The 2/4s don't belong in the mud bed at all. That was Carolyn's friend's idea. (not a good idea). The cement board doesn't belong on top of the mud either. That was someone else's idea (not a good idea).


[Let's see, with the other 39 books we've already sold, well, that's 40 times 1.20 . . . ]

I have much to say to you, the least of which is that Saltillo tiles cost about eighty cents for the 12 x12s here in Houston, and at Home Depot of all places. Now these are the true Saltillos that are not glazed. So right there I've just contributed better than two bucks back toward your budget.

The mud bed and setting materials will add another dollar to a dollar fifty. Sealers and top finish from Aquamix -- maybe another fifty cents. Depending on how abusive you are to the floor, the finish should last at least five years.

But at 2.98. I have a feeling we are not really talking about Saltillo tiles, those very rustic and irregular nuggets fashioned by my amigos south of the border.

The tiles in the little photo at the top left of this page are raw Saltillo tiles that we cut and fashioned into the design. You can see a larger photo at:

But even if you are really talking about ceramic tiles at three bucks a foot, you should still come in at or just a bit under your target figure.

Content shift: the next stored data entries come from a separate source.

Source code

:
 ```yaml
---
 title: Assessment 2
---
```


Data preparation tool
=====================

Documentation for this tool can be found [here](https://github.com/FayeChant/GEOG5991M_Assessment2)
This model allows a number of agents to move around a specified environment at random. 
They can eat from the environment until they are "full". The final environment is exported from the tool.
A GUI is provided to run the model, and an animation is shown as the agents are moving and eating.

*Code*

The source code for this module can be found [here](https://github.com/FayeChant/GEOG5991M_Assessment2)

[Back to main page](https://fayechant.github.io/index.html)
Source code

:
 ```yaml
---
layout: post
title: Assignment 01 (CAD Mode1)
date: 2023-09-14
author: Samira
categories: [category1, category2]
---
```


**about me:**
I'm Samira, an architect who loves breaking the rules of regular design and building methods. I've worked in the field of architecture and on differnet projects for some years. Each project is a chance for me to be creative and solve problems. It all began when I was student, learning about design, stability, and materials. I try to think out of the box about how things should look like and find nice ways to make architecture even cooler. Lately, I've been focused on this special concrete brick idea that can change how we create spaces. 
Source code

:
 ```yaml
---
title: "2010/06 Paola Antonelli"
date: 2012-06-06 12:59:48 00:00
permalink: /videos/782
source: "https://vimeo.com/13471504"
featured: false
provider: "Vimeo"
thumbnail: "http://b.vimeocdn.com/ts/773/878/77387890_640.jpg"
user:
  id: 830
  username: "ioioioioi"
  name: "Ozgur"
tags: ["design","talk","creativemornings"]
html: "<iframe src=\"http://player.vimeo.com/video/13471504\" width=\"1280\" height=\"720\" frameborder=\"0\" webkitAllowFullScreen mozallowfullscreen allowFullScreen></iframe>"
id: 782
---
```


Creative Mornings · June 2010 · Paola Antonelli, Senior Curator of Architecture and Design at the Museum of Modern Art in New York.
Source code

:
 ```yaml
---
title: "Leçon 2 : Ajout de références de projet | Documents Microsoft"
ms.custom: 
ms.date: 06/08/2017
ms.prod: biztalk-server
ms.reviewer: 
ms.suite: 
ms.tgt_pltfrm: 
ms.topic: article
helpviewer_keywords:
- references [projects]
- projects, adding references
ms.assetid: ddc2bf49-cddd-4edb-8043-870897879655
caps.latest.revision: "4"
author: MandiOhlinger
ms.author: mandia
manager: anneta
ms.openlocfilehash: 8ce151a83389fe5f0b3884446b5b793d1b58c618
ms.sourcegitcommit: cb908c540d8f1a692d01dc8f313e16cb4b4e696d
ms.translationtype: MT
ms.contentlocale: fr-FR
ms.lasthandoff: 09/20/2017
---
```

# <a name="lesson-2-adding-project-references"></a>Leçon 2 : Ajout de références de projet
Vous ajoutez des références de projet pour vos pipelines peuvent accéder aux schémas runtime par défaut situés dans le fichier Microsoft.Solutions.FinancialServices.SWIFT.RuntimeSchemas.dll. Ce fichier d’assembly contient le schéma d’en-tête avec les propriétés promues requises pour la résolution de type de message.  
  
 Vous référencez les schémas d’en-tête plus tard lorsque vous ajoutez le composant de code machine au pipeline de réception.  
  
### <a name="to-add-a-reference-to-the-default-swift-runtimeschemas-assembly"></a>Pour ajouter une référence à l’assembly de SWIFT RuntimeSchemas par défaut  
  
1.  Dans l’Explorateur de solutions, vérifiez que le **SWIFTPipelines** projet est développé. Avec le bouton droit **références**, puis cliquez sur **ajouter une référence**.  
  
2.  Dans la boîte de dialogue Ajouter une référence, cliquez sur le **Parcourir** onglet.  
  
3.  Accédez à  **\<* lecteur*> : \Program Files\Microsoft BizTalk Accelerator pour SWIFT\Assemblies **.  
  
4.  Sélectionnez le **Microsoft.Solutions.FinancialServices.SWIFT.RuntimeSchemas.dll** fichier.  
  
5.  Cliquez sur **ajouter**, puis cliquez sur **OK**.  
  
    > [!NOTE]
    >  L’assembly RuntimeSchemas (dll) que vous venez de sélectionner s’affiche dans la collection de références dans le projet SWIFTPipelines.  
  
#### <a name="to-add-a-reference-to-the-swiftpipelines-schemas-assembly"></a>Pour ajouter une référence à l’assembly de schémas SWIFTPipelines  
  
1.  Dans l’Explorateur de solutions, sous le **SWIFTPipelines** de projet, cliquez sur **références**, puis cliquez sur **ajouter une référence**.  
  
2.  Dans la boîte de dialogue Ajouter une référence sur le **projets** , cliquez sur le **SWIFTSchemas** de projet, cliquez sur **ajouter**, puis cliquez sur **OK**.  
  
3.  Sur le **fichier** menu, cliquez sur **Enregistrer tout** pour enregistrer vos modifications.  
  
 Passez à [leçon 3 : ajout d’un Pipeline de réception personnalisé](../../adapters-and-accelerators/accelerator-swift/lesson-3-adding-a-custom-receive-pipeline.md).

You see, a big part of tile work is labor, and since you won't be getting paid, the project will be very affordable. You might even have enough money left over to buy Michael's book, too!

Muchas gracias, amiga.

[Edited by John Bridge on 06-11-2001 at 07:37 PM]

06-11-2001, 05:52 PM
John and All-Many thanks for the comments, and the reassurance thatI'm not going to go woefully over budget.That is if I can figure out how to get the saltillos from the Home Depot in Houston up to New England. I am indeed talking about real saltillos. A neighbor put them in her kitchen, then I went and helped her install more in the sunroom. I love the way they look and feel on bare feet and would really like to have them if possible.
Again, thanks so much for the help and the humor.

John Bridge
06-11-2001, 06:29 PM
Oh, well that explains everythin'. You Yankees ain't s'pose to have Saltillo up there. I mean, you got rocks layin' all over the place -- piled up for fencing, etc. Make yosef a stone flo!

My lovely wife Patti is from Bethel, Conn. New England is lovely.

I'll bet you could ship the tiles up there for less than 2.98 Have you checked in at the Depot? Do you have the Depot?

06-11-2001, 06:42 PM
I'd advise applying a sealer to those tiles before handling much and especially prior to grouting.Agree?Disagree?

John Bridge
06-11-2001, 07:03 PM
No, I disagree, but if you want to discuss Saltillo installation, I'll start a thread over on the other board. I'll do it now.